The origin and development of Passion Plays in Great Britain can be traced back to one of the earliest pieces of theatre in Britain, which was the Quem Quaeritis: four lines spoken by two choirs addressing each other in a dramatic form. It can also be traced back to the liturgical drama used within the church and the Corpus Christi festivals which took place outside the church.

Passion Plays were the focal point of the Mystery Plays that were performed by city guilds in many medieval cities, the most prominent being York, Chester and Coventry. Public performances of Passion Plays lasted from the fourteenth century to the middle of the sixteenth century, with a few examples into the seventeenth century. Richard Davy composed one of the earliest settings of the Passion according to St Matthew.

During the Reformation, the Passion Plays and Mystery Cycles were suppressed due to their perceived Catholic influences. Eventually, in 1642 all theatre was banned with the suppression of the playhouses by a Puritan Parliament. With the Restoration, theatres opened again in 1660, this time with women permitted to perform on the stage. However, religion and politics were heavily censored for the next few hundred years in England and no Passion Play was performed publicly during this time.
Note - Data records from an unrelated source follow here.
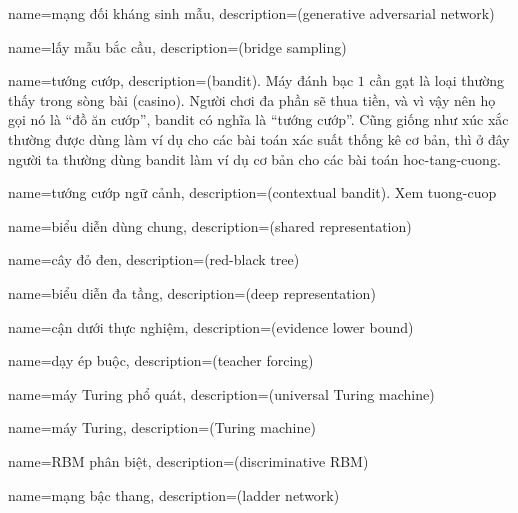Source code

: {
    name={mạng đối kháng sinh mẫu},
    description={(generative adversarial network)}
}




{
    name={lấy mẫu bắc cầu},
    description={(bridge sampling)}
}

{
    name={tướng cướp},
    description={(bandit). Máy đánh bạc $1$ cần gạt là loại thường thấy trong sòng bài (casino). Người chơi đa phần sẽ thua tiền, và vì vậy nên họ gọi nó là ``đồ ăn cướp'', bandit có nghĩa là ``tướng cướp''. Cũng giống như xúc xắc thường được dùng làm ví dụ cho các bài toán xác suất thống kê cơ bản, thì ở đây người ta thường dùng bandit làm ví dụ cơ bản cho các bài toán \gls{hoc-tang-cuong}.}
}

{
    name={tướng cướp ngữ cảnh},
    description={(contextual bandit). Xem \gls{tuong-cuop}}
}

{
    name={biểu diễn dùng chung},
    description={(shared representation)}
}

{
    name={cây đỏ đen},
    description={(red-black tree)}
}

{
    name={biểu diễn đa tầng},
    description={(deep representation)}
}

{
    name={cận dưới thực nghiệm},
    description={(evidence lower bound)}
}


{
    name={dạy ép buộc},
    description={(teacher forcing)}
}

{
    name={máy Turing phổ quát},
    description={(universal Turing machine)}
}

{
    name={máy Turing},
    description={(Turing machine)}
}

{
    name={RBM phân biệt},
    description={(discriminative RBM)}
}

{
    name={mạng bậc thang},
    description={(ladder network)}
}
The modern revival of Passion Plays began with the revival of the York Mystery Plays in 1951 as part of the Festival of Britain, the Chester Mystery Plays in the 1970s and the York and Towneley Plays as part of the Edinburgh Festival in 1977.
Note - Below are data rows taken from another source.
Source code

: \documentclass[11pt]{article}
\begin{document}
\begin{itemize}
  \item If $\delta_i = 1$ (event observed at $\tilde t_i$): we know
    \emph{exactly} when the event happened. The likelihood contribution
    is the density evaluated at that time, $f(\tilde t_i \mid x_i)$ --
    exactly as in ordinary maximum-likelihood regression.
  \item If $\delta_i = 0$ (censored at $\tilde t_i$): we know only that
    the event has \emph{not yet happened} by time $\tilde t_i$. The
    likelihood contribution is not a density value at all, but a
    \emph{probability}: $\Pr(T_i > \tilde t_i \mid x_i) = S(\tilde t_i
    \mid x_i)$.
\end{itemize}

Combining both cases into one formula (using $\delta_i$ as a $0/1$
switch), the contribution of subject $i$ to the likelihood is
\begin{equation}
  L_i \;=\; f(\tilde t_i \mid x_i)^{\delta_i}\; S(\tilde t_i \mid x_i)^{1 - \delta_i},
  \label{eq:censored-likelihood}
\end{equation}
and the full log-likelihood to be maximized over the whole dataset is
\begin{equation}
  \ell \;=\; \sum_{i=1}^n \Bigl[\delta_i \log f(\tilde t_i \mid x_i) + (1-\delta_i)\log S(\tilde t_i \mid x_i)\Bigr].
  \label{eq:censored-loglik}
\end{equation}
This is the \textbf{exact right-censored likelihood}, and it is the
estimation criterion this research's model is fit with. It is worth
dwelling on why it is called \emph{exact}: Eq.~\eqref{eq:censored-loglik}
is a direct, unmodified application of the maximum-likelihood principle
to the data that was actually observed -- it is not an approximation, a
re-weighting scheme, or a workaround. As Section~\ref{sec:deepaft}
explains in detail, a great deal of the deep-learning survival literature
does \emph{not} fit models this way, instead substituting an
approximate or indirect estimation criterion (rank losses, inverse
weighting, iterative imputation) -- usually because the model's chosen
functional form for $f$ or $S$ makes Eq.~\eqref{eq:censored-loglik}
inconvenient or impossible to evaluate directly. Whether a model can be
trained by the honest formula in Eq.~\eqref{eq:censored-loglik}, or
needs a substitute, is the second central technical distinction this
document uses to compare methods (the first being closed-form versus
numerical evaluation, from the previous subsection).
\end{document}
==Origin and history in continental Europe==

===The Easter play precedent===
The development of the Passion Play was about the same as that of the Easter Drama. It originated in the ritual of the Church, which prescribes, among other things, that the Gospel on Good Friday should be sung in parts divided among various persons. Later, the Passion Play made its appearance, first in Latin, then in vernacular languages; contents and forms were adapted more and more to audience expectations, until, in the fifteenth century, the popular religious plays had developed. The Benedictbeurn Passion Play (thirteenth century) is still largely composed of Latin ritual sentences in prose and of church hymns, and, being designed to be sung, resembles an oratorio.
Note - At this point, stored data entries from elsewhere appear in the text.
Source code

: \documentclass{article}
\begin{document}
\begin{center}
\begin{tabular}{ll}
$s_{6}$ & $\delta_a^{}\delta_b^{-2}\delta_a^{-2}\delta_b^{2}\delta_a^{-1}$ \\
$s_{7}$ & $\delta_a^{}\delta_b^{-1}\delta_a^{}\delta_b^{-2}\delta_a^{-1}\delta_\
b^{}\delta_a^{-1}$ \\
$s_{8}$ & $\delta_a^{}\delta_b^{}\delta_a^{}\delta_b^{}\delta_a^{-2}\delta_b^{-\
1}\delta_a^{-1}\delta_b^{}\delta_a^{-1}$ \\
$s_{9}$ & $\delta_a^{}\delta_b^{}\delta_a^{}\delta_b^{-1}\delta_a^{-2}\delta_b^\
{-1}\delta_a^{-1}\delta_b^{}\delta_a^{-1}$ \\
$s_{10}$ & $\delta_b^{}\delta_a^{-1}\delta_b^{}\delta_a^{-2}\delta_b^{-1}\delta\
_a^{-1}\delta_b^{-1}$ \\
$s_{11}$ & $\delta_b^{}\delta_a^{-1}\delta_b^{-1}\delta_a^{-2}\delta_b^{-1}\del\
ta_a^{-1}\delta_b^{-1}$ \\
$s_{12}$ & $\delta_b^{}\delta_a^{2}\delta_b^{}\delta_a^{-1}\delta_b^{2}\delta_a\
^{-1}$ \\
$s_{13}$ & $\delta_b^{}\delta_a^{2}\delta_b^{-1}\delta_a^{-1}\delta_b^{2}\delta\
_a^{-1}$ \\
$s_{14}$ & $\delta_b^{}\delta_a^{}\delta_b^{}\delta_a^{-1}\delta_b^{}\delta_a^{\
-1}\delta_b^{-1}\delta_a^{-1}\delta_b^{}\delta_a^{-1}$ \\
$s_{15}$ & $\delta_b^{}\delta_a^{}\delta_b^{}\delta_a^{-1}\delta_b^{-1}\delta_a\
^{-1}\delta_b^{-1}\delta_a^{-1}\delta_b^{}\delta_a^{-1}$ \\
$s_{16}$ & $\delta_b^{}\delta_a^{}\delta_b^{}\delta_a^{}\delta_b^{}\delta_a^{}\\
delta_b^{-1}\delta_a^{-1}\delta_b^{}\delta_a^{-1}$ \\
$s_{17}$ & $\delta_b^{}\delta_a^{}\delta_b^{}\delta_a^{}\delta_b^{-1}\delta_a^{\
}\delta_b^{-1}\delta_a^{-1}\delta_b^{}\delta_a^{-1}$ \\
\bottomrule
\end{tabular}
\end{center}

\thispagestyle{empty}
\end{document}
===Addition of music and characters===
Yet even this oldest of the Passion Plays already shows a tendency to break away from the ritual and to adopt a more dramatic form. This evolution is shown by the interpolation of free translations of church hymns and of German verses not pertaining to such hymns, as well as by the appearance of Mary (the Virgin Mary, mother of Jesus) and Mary Magdalene in the action. From these humble beginnings, the Passion Play developed very rapidly, since in the fourteenth century it was at a stage of development that could not have been reached except by repeated practice. From this second period, we have the Vienna Passion, the St. Gall Passion, the oldest Frankfort Passion, and the Maestricht Passion. All four Plays, as they are commonly called, are written in rhyme, principally in German.

===Expansion===
The Vienna Passion embraces the entire history of the Redemption, and begins with the revolt and fall of Lucifer; the play, as transmitted to us, ends with Jesus and his Twelve Apostles sitting at the Last Supper.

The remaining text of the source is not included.